But that is why science fiction in space travel is so fascinating. Storytellers create worlds that have never existed, madly building on a fragment of evidence. At the edge of real life, they precariously dive into the future with their boundless imagination.
Dan Matutina, an avid reader of science fiction books and adventure, finds himself bringing it front and center in his recent works as an illustrator and graphic designer. The fantasy of a childhood dream of becoming an astronaut and lunar exploration lives on in his illustrations.
And now with another venue to experiment, he explores the element of space, as one of the components of design encapsulated within a story that takes him to outer space. He opens the exhibit with his story of a hero off to see the conclusion or the beginning of worlds, to document, and be in awe of a rare opportunity presented to him. The illuminated sculptures act as bookends to the story. The breaking and the shattering into pieces, is a metaphor that shines a light to the unknown.

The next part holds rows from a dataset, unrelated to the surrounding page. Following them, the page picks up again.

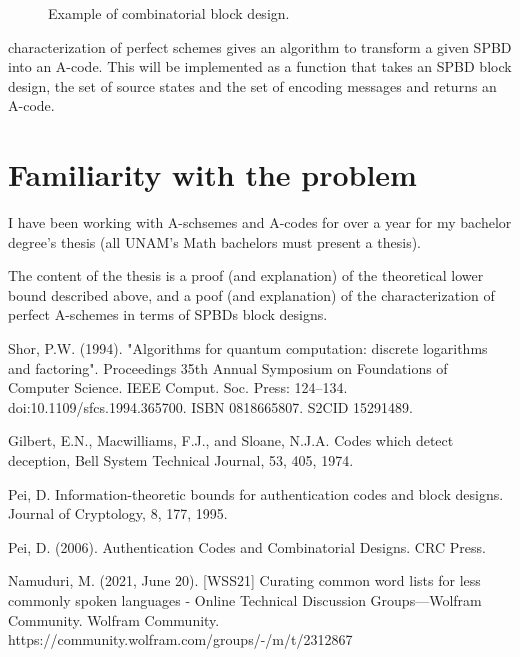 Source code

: \documentclass[conference]{IEEEtran}
\begin{document}
\begin{figure}[htbp]
    \centerline{
    }
    \caption{Example of combinatorial block design.}
    \label{block_design}
\end{figure}

\cite{b4} characterization of perfect schemes gives an algorithm to transform a given SPBD into an A-code. This will be implemented as a function that takes an SPBD block design, the set of source states and the set of encoding messages and returns an A-code.

\newpage
%
%
\section{Familiarity with the problem}
I have been working with A-schsemes and A-codes for over a year for my bachelor degree's thesis (all UNAM's Math bachelors must present a thesis).

The content of the thesis is a proof (and explanation) of the theoretical lower bound described above, and a poof (and explanation) of the characterization of perfect A-schemes in terms of SPBDs block designs.

%
%
\begin{thebibliography}{00}
     Shor, P.W. (1994). "Algorithms for quantum computation: discrete logarithms and factoring". Proceedings 35th Annual Symposium on Foundations of Computer Science. IEEE Comput. Soc. Press: 124–134. doi:10.1109/sfcs.1994.365700. ISBN 0818665807. S2CID 15291489.

     Gilbert, E.N., Macwilliams, F.J., and Sloane, N.J.A. Codes which detect deception, Bell System Technical Journal, 53, 405, 1974.

     Pei, D. Information-theoretic bounds for authentication codes and block designs. Journal of Cryptology, 8, 177, 1995.

     Pei, D. (2006). Authentication Codes and Combinatorial Designs. CRC Press.

     Namuduri, M. (2021, June 20). [WSS21] Curating common word lists for less commonly spoken languages - Online Technical Discussion Groups—Wolfram Community. Wolfram Community. https://community.wolfram.com/groups/-/m/t/2312867
\end{thebibliography}
\end{document}
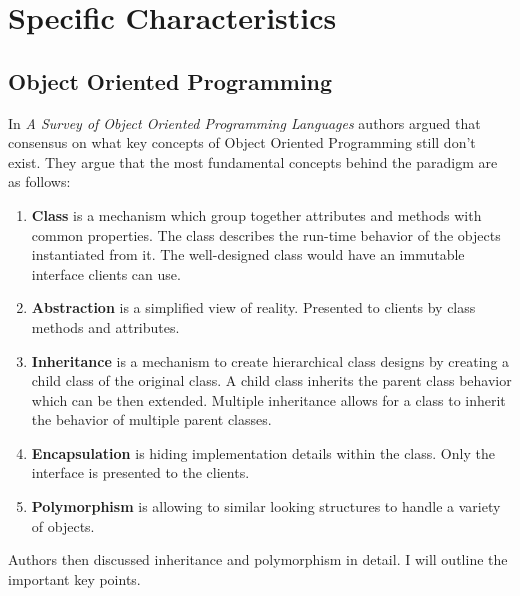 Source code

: \documentclass[12pt,twoside,a4paper]{report}
\begin{document}
\section{Specific Characteristics}\label{2.3}

\subsection{Object Oriented Programming}\label{2.3.1}
In \emph{A Survey of Object Oriented Programming Languages}\cite{13} authors argued that consensus on what key concepts of Object Oriented Programming still don't exist. They argue that the most fundamental concepts behind the paradigm are as follows:
\begin{enumerate}\itemsep1pt \parskip0pt 
\item \textbf{Class} is a mechanism which group together attributes and methods with common properties. The class describes the run-time behavior of the objects instantiated from it. The well-designed class would have an immutable interface clients can use.
\item \textbf{Abstraction} is a simplified view of reality. Presented to clients by class methods and attributes.
\item \textbf{Inheritance} is a mechanism to create hierarchical class designs by creating a child class of the original class. A child class inherits the parent class behavior which can be then extended. Multiple inheritance allows for a class to inherit the behavior of multiple parent classes.
\item \textbf{Encapsulation} is hiding implementation details within the class. Only the interface is presented to the
clients.
\item \textbf{Polymorphism} is allowing to similar looking structures to handle a variety of objects.
\end{enumerate}
Authors then discussed inheritance and polymorphism in detail. I will outline the important key points.
\end{document}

Crossing borders and thundering through a foreign countryside, Dan sees something surreal. In the middle of a field, rolled up haystacks bask under the stark afternoon sun. Not quick enough in grabbing his camera, he settles for furiously sketching that image from memory. That is how his imagination takes off. Real life adventures give birth to new artistic work.
Taking cues from his sketches, he proposes to create new images that are equivalent of a haiku. He attempts to strip landscapes down to its essential, most basic shapes. Putting aside his usual preference for heavily textured digital illustrations, he decides to experiment with serigraph printmaking. With black paint, he lays down the distinct figures against the textured expanse of white watercolor paper. At the tail end of the exhibit, pieces from broken planets are siphoned into the second sculpture that will take them to another unknown galaxy.
Because there’s a limit to what we know, we can’t always rely on the truth. Fiction does not hold us back. It helps us spring forward into new worlds. This is just one way it can end, or we can find another storyline to follow. We can go through that wormhole and see where that new mystery will take us.